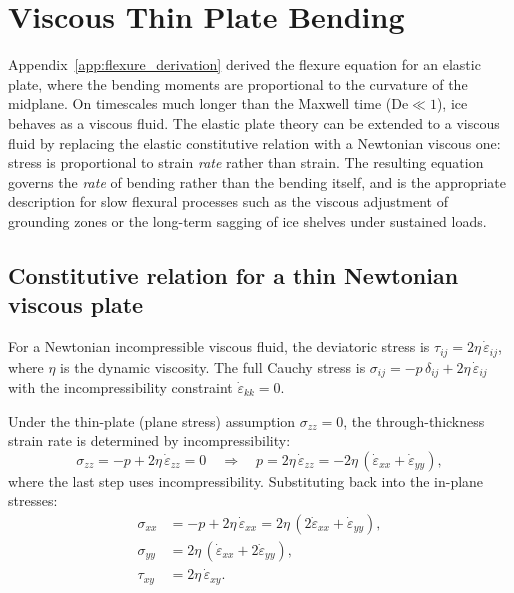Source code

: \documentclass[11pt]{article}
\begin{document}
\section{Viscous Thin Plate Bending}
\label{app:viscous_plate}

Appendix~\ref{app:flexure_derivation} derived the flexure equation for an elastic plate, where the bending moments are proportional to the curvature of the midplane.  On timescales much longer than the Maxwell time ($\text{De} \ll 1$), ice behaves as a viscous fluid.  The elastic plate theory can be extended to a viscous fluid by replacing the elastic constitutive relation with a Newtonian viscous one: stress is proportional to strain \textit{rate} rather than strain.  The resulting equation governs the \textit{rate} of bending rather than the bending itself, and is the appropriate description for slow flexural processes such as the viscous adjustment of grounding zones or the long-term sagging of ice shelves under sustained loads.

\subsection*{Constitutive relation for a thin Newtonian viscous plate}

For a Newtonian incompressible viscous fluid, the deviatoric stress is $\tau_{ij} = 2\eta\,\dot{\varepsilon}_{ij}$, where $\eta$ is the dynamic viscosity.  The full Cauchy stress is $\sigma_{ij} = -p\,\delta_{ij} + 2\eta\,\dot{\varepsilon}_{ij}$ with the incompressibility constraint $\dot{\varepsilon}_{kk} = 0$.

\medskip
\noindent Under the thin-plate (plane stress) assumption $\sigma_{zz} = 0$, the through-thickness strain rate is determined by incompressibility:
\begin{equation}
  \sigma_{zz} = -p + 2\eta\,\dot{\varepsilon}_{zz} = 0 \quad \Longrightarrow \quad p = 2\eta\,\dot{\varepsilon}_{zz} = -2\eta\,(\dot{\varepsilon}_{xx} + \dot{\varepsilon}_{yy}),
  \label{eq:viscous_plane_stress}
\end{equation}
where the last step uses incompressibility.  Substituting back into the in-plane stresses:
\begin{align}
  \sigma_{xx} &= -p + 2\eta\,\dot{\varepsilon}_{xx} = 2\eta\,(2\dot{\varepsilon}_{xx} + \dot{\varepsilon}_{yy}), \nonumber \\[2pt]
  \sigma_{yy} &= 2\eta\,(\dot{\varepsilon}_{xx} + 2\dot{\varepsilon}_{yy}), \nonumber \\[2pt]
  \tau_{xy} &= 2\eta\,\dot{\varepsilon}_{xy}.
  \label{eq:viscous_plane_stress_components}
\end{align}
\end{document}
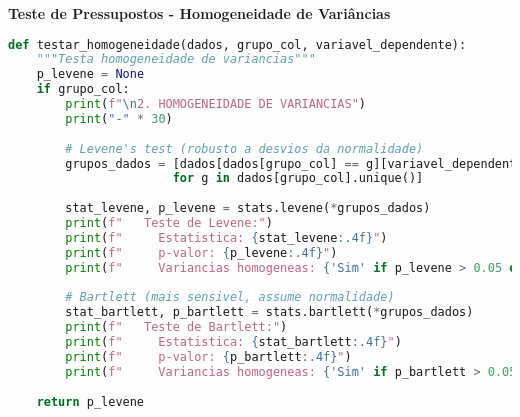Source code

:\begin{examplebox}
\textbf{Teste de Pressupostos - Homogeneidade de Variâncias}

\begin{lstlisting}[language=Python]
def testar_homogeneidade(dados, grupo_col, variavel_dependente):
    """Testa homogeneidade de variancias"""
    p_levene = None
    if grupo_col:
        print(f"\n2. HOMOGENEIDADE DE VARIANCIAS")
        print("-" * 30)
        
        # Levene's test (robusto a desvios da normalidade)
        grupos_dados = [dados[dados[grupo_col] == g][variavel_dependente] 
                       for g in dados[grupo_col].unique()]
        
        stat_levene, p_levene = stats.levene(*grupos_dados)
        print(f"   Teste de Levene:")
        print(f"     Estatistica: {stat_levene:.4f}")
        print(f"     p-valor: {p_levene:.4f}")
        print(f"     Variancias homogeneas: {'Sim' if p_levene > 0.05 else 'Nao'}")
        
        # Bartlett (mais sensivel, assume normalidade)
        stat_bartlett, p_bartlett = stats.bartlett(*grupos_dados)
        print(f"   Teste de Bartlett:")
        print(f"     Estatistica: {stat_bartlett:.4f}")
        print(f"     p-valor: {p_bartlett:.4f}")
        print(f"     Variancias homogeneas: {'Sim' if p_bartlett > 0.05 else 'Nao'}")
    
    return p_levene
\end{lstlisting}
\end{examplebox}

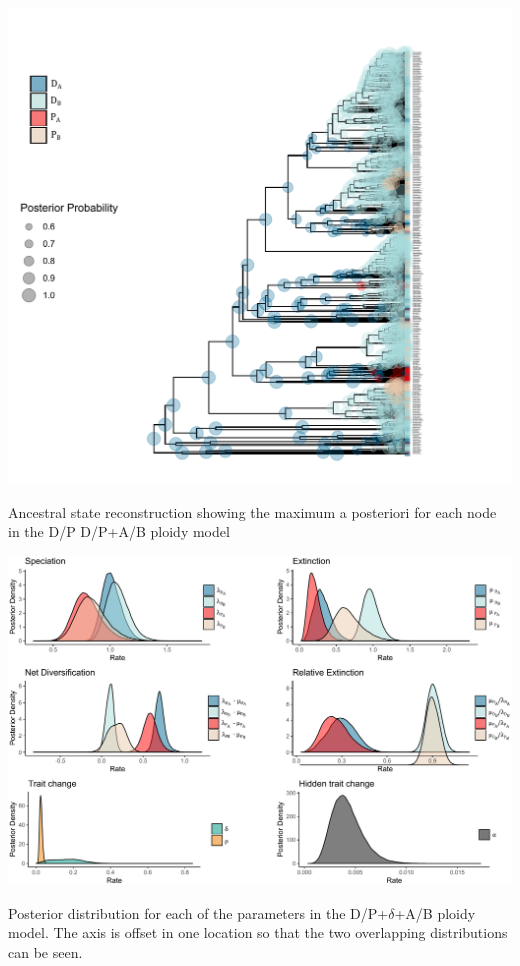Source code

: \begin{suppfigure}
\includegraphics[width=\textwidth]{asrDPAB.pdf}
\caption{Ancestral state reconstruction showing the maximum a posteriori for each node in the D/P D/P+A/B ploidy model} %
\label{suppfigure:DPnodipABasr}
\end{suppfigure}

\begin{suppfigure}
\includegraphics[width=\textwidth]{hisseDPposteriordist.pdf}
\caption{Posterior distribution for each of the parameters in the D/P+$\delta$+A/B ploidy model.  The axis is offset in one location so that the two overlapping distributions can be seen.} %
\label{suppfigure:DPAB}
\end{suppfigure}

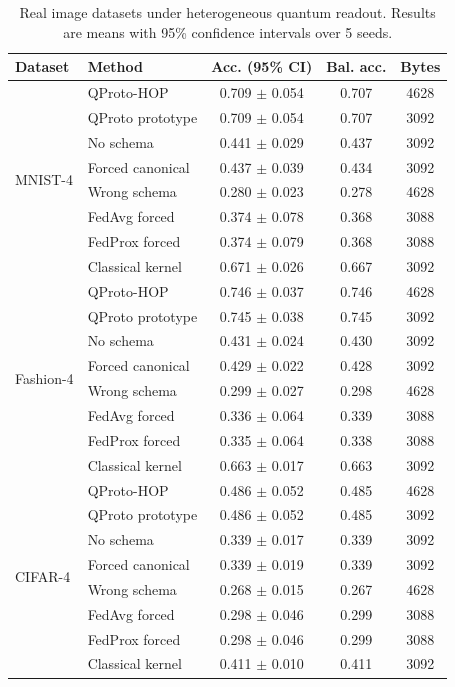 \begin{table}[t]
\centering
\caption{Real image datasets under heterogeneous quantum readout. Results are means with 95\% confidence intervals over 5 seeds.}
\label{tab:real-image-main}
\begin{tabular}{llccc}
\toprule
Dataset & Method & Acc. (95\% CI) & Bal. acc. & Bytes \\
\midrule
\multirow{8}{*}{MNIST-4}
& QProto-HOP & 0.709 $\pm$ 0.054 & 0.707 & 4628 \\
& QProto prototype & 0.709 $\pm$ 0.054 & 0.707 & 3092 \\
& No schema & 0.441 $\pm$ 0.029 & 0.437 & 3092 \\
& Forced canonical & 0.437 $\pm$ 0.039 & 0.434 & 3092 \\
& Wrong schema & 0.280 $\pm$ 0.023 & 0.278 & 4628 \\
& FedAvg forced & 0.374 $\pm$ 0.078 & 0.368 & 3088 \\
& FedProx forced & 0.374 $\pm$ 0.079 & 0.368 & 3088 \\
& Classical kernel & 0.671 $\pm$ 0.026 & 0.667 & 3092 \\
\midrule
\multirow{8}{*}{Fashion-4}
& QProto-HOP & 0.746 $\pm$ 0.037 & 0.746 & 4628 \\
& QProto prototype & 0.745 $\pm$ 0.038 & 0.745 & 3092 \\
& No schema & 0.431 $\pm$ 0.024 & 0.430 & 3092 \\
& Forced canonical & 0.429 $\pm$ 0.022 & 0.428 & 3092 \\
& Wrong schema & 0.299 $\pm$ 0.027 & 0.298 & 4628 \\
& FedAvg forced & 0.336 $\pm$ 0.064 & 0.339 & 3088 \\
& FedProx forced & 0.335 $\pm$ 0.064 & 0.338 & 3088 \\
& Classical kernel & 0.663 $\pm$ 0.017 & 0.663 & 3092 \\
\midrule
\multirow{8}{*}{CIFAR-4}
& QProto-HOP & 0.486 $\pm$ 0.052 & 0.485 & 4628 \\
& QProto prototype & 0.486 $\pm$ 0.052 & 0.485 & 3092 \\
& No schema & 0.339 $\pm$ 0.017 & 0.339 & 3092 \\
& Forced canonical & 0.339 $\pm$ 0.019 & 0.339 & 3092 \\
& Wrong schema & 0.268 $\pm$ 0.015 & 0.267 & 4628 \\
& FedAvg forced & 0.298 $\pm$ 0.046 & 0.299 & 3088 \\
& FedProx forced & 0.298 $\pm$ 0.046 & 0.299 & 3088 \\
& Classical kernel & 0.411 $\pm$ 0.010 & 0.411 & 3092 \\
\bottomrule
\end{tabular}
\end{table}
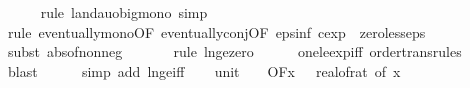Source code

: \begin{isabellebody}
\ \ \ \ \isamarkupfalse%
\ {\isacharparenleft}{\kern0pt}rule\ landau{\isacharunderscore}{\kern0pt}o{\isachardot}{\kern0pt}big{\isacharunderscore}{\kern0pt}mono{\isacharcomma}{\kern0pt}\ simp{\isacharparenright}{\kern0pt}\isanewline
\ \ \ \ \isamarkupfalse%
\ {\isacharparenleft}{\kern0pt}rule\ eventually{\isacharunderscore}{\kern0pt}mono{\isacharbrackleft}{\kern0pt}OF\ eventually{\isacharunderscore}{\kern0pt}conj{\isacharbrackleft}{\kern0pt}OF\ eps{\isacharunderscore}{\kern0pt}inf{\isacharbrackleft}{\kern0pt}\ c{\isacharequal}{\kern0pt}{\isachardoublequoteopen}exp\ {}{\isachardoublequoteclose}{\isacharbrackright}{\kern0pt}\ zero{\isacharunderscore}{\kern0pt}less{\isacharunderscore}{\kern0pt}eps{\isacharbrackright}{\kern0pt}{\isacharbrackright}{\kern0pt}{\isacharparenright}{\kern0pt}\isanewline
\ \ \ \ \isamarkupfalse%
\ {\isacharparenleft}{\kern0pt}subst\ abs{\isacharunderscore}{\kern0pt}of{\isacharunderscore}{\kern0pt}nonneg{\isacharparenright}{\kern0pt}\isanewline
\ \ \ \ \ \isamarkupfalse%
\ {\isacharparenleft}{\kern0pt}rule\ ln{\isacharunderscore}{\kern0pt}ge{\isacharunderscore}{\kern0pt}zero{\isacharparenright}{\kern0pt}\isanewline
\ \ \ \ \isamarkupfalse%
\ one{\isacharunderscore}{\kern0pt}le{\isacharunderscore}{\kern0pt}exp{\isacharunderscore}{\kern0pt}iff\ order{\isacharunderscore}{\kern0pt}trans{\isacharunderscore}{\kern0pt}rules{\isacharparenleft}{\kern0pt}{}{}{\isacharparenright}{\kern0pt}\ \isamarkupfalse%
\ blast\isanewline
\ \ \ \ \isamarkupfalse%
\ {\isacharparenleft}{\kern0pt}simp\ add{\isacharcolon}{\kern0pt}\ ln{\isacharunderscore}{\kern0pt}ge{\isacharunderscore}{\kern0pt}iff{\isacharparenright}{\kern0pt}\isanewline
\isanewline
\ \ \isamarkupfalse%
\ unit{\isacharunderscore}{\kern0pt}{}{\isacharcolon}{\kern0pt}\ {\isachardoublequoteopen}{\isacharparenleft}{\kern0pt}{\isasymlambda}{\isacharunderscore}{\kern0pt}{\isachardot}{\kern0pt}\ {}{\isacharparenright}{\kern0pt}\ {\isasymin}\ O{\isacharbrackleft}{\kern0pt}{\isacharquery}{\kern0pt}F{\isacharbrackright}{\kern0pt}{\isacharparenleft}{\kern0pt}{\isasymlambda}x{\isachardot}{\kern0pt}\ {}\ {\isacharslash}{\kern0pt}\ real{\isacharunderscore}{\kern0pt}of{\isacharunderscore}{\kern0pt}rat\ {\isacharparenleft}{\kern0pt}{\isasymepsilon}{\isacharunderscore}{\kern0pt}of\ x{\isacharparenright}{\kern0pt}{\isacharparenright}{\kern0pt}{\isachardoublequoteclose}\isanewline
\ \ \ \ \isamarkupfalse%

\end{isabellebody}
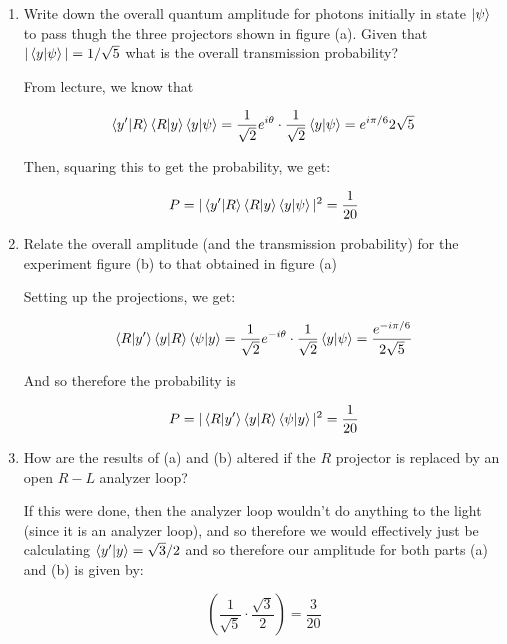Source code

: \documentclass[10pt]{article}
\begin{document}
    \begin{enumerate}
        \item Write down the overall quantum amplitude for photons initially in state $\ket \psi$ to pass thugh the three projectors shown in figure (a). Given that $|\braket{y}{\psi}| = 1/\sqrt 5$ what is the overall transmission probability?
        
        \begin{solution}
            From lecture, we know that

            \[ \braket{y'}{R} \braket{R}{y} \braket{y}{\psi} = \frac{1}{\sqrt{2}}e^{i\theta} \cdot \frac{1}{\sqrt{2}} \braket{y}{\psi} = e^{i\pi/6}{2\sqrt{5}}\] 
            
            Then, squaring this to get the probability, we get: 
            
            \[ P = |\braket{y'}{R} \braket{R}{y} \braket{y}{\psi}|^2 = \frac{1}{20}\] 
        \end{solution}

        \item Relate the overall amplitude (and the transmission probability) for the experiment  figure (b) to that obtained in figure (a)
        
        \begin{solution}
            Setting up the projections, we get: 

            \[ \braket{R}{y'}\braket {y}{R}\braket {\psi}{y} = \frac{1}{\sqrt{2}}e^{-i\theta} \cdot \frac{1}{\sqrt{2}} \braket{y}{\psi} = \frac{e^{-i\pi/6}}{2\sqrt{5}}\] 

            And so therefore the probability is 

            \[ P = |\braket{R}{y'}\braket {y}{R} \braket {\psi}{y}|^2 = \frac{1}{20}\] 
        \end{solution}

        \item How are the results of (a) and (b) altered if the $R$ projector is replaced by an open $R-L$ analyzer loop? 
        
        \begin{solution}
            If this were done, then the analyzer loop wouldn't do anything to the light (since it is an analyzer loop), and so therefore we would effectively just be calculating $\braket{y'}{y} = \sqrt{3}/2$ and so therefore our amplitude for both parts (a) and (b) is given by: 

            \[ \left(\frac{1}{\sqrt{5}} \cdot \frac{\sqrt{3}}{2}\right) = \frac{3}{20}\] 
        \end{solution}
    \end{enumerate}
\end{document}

========================================================================

Which lines in the listing above include the string "with"? Copy each of them.

Appendix~\ref{app:flexure_derivation} derived the flexure equation for an elastic plate, where the bending moments are proportional to the curvature of the midplane.  On timescales much longer than the Maxwell time ($\text{De} \ll 1$), ice behaves as a viscous fluid.  The elastic plate theory can be extended to a viscous fluid by replacing the elastic constitutive relation with a Newtonian viscous one: stress is proportional to strain \textit{rate} rather than strain.  The resulting equation governs the \textit{rate} of bending rather than the bending itself, and is the appropriate description for slow flexural processes such as the viscous adjustment of grounding zones or the long-term sagging of ice shelves under sustained loads.
For a Newtonian incompressible viscous fluid, the deviatoric stress is $\tau_{ij} = 2\eta\,\dot{\varepsilon}_{ij}$, where $\eta$ is the dynamic viscosity.  The full Cauchy stress is $\sigma_{ij} = -p\,\delta_{ij} + 2\eta\,\dot{\varepsilon}_{ij}$ with the incompressibility constraint $\dot{\varepsilon}_{kk} = 0$.
\caption{Real image datasets under heterogeneous quantum readout. Results are means with 95\% confidence intervals over 5 seeds.}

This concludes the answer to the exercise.